The Defense Acquisition Board, made up of senior Defense Department weapons buyers, voted in secret Tuesday to ramp up production of the Raptor, a Pentagon official confirmed Wednesday.
The decision means the Pentagon can continue with plans to buy 25 planes next year, 29 planes in 2007 and 32 planes - considered peak production - in 2008.
The vote, while not a surprise, comes as a major psychological boost to backers of the Raptor, a stealthy, supersonic fighter first conceived to fight Soviet MiG jets during the Cold War.
When the Soviet threat disappeared, the Raptor was transformed into a ground-attack fighter, and the number of planes to be purchased was slashed from 750 to 277. President Bush's 2006 budget calls for cutting the program again, down to 179 planes, to save $10.5 billion.
While the fate of that proposal remains uncertain, opposition to the Raptor from the Defense Acquisition Board could have delayed production even further.
"Endorsement of full-rate production implies confidence that there are no unresolved issues," said Loren Thompson, a defense analyst at the Lexington Institute who has close ties to senior Pentagon officials.
"We're very pleased," said the defense official, who asked not to be identified. "This was an important milestone as we move toward initial operating capability."
The first operating squadron of Raptors is scheduled to be ready to deploy at Langley Air Force Base by December.
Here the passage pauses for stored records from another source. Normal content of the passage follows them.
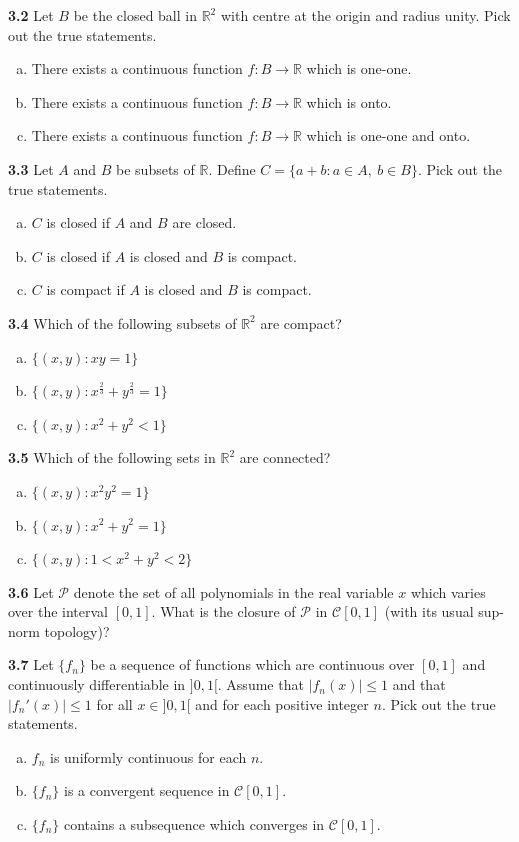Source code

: \documentclass[11pt,a4paper]{article}
\newcommand{\R}{\mathbb{R}}
\newcommand{\qitem}[1]{\par\medskip\noindent\textbf{#1}\hspace{0.5em}}
\begin{document}
\qitem{3.2} Let $B$ be the closed ball in $\R^2$ with centre at the origin and radius unity. Pick out the true statements.
\begin{enumerate}[(a)]
  \item There exists a continuous function $f : B \to \R$ which is one-one.
  \item There exists a continuous function $f : B \to \R$ which is onto.
  \item There exists a continuous function $f : B \to \R$ which is one-one and onto.
\end{enumerate}

\qitem{3.3} Let $A$ and $B$ be subsets of $\R$. Define $C = \{a + b : a \in A,\ b \in B\}$. Pick out the true statements.
\begin{enumerate}[(a)]
  \item $C$ is closed if $A$ and $B$ are closed.
  \item $C$ is closed if $A$ is closed and $B$ is compact.
  \item $C$ is compact if $A$ is closed and $B$ is compact.
\end{enumerate}

\qitem{3.4} Which of the following subsets of $\R^2$ are compact?
\begin{enumerate}[(a)]
  \item $\{(x, y) : xy = 1\}$
  \item $\{(x, y) : x^{\frac{2}{3}} + y^{\frac{2}{3}} = 1\}$
  \item $\{(x, y) : x^2 + y^2 < 1\}$
\end{enumerate}

\qitem{3.5} Which of the following sets in $\R^2$ are connected?
\begin{enumerate}[(a)]
  \item $\{(x, y) : x^2 y^2 = 1\}$
  \item $\{(x, y) : x^2 + y^2 = 1\}$
  \item $\{(x, y) : 1 < x^2 + y^2 < 2\}$
\end{enumerate}

\qitem{3.6} Let $\mathcal{P}$ denote the set of all polynomials in the real variable $x$ which varies over the interval $[0, 1]$. What is the closure of $\mathcal{P}$ in $\mathcal{C}[0, 1]$ (with its usual sup-norm topology)?

\qitem{3.7} Let $\{f_n\}$ be a sequence of functions which are continuous over $[0, 1]$ and continuously differentiable in $]0, 1[$. Assume that $|f_n(x)| \le 1$ and that $|f_n'(x)| \le 1$ for all $x \in ]0, 1[$ and for each positive integer $n$. Pick out the true statements.
\begin{enumerate}[(a)]
  \item $f_n$ is uniformly continuous for each $n$.
  \item $\{f_n\}$ is a convergent sequence in $\mathcal{C}[0, 1]$.
  \item $\{f_n\}$ contains a subsequence which converges in $\mathcal{C}[0, 1]$.
\end{enumerate}
\end{document}
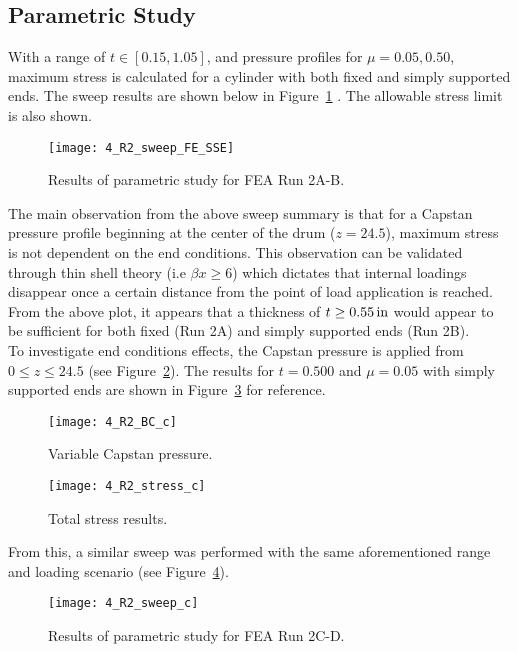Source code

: \subsection{Parametric Study}

With a range of $t\in [0.15, 1.05]$, and pressure profiles for $\mu =0.05, 0.50$, maximum stress is calculated for a cylinder with both fixed and simply supported ends. The sweep results are shown below in Figure~\ref{fig:4_R2_sweep} \cite{EXCEL}.  The allowable stress limit is also shown.

\begin{figure}[H]
	\centering
	\texttt{[image: 4\_R2\_sweep\_FE\_SSE]}
	\caption{Results of parametric study for FEA Run 2A-B.}
	\label{fig:4_R2_sweep}
\end{figure}

The main observation from the above sweep summary is that for a Capstan pressure profile beginning at the center of the drum ($z=24.5$), maximum stress is not dependent on the end conditions. This observation can be validated through thin shell theory (i.e $\beta x \geq 6$) which dictates that internal loadings disappear once a certain distance from the point of load application is reached.\\

From the above plot, it appears that a thickness of $t \geq 0.55 \,\mathrm{in}$ would appear to be sufficient for both fixed (Run 2A) and simply supported ends (Run 2B).\\

To investigate end conditions effects, the Capstan pressure is applied from $0 \leq z \leq 24.5$ (see Figure~\ref{fig:4_R2_BC_c}). The results for $t=0.500$ and $\mu=0.05$ with simply supported ends are shown in Figure~\ref{fig:4_R2_stress_c} for reference.
\begin{figure}[H]
	\centering
	\texttt{[image: 4\_R2\_BC\_c]}
	\caption{Variable Capstan pressure.}
	\label{fig:4_R2_BC_c}
\end{figure}

\begin{figure}[H]
	\centering
	\texttt{[image: 4\_R2\_stress\_c]}
	\caption{Total stress results.}
	\label{fig:4_R2_stress_c}
\end{figure}

From this, a similar sweep was performed with the same aforementioned range and loading scenario (see Figure~\ref{fig:4_R2_sweep2}).

\begin{figure}[H]
	\centering
	\texttt{[image: 4\_R2\_sweep\_c]}
	\caption{Results of parametric study for FEA Run 2C-D.}
	\label{fig:4_R2_sweep2}
\end{figure}

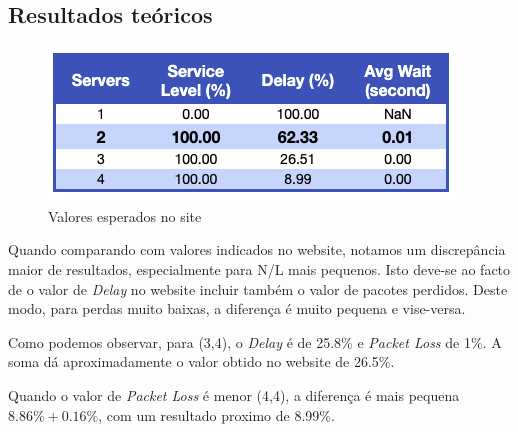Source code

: \subsection*{Resultados teóricos}

\begin{figure}[H]
    \centering
    \includegraphics[width=.5\linewidth]{figs/image_7.png}
    \caption{Valores esperados no site}
    \label{fig:7}
\end{figure}

Quando comparando com valores indicados no website, notamos um discrepância maior de resultados, especialmente para N/L mais pequenos.
Isto deve-se ao facto de o valor de \textit{Delay} no website incluir também o valor de pacotes perdidos.
Deste modo, para perdas muito baixas, a diferença é muito pequena e vise-versa.

Como podemos observar, para (3,4), o \textit{Delay} é de 25.8\% e \textit{Packet Loss} de 1\%.
A soma dá aproximadamente o valor obtido no website de 26.5\%.

Quando o valor de \textit{Packet Loss} é menor (4,4), a diferença é mais pequena $8.86\% + 0.16\%$, com um resultado proximo de 8.99\%.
Over the next several years, Langley could be home to nearly 80 Raptors, which are designed to replace the aging F-15C fighters.
Glenn Flood, a Pentagon spokesman, had no comment on the Raptor decision Wednesday because the Defense Department has not made any official announcement yet of the board's action. A detailed, written decision may not yet be completed, officials said.
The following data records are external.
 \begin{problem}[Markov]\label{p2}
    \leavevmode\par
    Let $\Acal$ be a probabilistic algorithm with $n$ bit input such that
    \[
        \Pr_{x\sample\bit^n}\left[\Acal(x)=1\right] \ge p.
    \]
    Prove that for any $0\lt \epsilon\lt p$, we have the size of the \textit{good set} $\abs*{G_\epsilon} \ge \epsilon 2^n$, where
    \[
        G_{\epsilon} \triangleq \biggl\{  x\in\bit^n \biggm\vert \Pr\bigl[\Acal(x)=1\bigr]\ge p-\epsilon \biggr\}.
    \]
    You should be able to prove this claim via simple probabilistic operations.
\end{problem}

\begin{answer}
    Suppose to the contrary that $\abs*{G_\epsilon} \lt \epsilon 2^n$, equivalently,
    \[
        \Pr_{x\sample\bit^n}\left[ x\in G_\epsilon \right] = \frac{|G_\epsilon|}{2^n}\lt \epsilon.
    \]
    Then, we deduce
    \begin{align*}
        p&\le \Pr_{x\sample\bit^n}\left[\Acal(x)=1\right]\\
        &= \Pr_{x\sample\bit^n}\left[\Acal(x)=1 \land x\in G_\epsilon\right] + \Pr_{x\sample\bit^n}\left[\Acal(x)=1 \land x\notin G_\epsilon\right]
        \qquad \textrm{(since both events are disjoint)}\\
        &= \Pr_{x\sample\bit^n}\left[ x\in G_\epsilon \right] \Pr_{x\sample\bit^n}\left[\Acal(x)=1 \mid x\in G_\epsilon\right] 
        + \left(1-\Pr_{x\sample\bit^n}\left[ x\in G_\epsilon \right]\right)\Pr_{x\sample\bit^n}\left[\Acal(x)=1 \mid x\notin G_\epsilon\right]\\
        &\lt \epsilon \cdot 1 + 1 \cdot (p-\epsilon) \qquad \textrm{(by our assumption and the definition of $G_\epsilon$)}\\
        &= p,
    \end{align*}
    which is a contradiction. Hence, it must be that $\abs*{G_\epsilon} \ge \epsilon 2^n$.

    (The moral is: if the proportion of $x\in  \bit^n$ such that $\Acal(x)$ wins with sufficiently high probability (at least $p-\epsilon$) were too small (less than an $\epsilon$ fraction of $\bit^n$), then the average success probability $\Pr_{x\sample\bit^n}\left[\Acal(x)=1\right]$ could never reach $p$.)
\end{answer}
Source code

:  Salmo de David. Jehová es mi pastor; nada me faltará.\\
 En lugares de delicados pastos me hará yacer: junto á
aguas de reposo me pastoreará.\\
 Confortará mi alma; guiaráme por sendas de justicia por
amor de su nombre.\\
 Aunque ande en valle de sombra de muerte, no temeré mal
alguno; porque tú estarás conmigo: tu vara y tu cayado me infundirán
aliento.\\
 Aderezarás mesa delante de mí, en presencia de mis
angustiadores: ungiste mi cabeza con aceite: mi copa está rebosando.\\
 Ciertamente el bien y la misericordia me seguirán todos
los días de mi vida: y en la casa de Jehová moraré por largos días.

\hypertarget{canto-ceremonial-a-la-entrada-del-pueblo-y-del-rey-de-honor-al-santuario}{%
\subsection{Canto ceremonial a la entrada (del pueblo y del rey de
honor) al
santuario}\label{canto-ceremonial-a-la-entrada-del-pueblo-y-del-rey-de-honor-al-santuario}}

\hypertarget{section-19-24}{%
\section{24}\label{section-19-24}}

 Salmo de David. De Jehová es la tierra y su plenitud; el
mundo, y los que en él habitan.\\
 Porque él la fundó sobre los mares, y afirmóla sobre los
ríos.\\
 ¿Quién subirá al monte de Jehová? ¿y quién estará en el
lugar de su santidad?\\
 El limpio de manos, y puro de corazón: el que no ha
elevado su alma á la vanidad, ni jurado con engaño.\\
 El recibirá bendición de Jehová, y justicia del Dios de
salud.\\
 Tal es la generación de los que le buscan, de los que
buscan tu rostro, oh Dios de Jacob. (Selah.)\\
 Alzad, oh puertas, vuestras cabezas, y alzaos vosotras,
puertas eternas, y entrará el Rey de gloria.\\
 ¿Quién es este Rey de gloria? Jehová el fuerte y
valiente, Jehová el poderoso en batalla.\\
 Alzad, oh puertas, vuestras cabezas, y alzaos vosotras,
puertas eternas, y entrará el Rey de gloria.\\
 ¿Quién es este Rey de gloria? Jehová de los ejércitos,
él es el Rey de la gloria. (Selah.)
The need for a next-generation Air Force fighter - and the number of Raptors required - will be reassessed later this year as part of the Quadrennial Defense Review, a comprehensive study of all weapons programs conducted once every four years.
If Bush's latest budget proposal prevails, the purchase of Raptors would end in 2008. But some defense-budget writers in Congress are pushing to continue the program.
The Government Accountability Office, the investigative arm of Congress, has been sharply critical of the Raptor program in recent years. In a report this month, it faulted the Air Force for not developing a new business case to justify continued spending on a costly warplane whose mission has changed radically over the last 19 years of planning and development.
Noting the dramatic changes in the purpose of the F/A-22 since it was first conceived in 1986, the GAO said, "Air Force leaders have not developed a new business case for investing billions more dollars to modernize the aircraft that reflects this change."
The $72 billion program could require another $11.7 billion to complete modernization plans, the GAO estimated. Once known as the F-22, Air Force leaders redubbed the plane the F/A-22, inserting the "A" to emphasize the new "attack" role of the plane in striking targets on the ground, now that the Soviet threat has evaporated.
But if the program is now cut short, as the Bush budget proposes, the early termination in 2008 "places much of the modernization program in doubt and renders the current plan obsolete," the GAO concluded.